▸ What is being asked
If a line in the listing below has the string "docs", copy it out.

▼

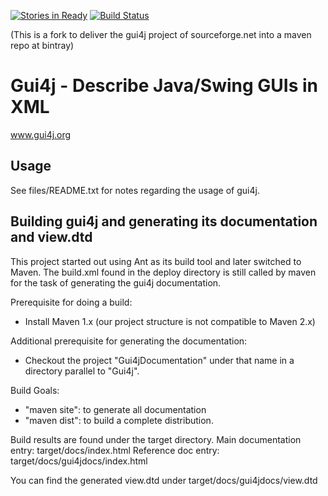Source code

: [![Stories in Ready](https://badge.waffle.io/FunThomas424242/gui4j.svg?label=ready&title=Ready)](http://waffle.io/FunThomas424242/gui4j)
[![Build Status](https://travis-ci.org/FunThomas424242/gui4j.svg?branch=master)](https://travis-ci.org/FunThomas424242/gui4j)

(This is a fork to deliver the gui4j project of sourceforge.net into a maven repo at bintray)

Gui4j - Describe Java/Swing GUIs in XML
=======================================
www.gui4j.org

Usage
-----

See files/README.txt for notes regarding the usage of gui4j.


Building gui4j and generating its documentation and view.dtd
------------------------------------------------------------

This project started out using Ant as its build tool and later switched to Maven.
The build.xml found in the deploy directory is still called by maven for the task of
generating the gui4j documentation.

Prerequisite for doing a build:
- Install Maven 1.x (our project structure is not compatible to Maven 2.x)

Additional prerequisite for generating the documentation:
- Checkout the project "Gui4jDocumentation" under that name in a directory
  parallel to "Gui4j".

Build Goals:
- "maven site": to generate all documentation
- "maven dist": to build a complete distribution.

Build results are found under the target directory.
Main documentation entry: target/docs/index.html
Reference doc entry: target/docs/gui4jdocs/index.html

You can find the generated view.dtd under target/docs/gui4jdocs/view.dtd

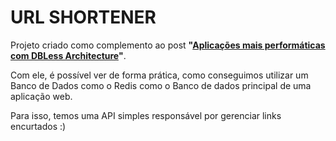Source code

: # URL SHORTENER

Projeto criado como complemento ao post **"[Aplicações mais performáticas com DBLess Architecture](http://blog.renanmacs.com/aplicacoes-mais-performaticas-com-dbless-architecture)"**.

Com ele, é possível ver de forma prática, como conseguimos utilizar um Banco de Dados como o Redis como o Banco de dados principal de uma aplicação web.

Para isso, temos uma API simples responsável por gerenciar links encurtados :)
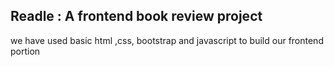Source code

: ## Readle : A frontend book review project 
we have used basic html ,css, bootstrap and javascript to build our frontend portion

▲

▸ Answer to the problem
Main documentation entry: target/docs/index.html
Reference doc entry: target/docs/gui4jdocs/index.html
You can find the generated view.dtd under target/docs/gui4jdocs/view.dtd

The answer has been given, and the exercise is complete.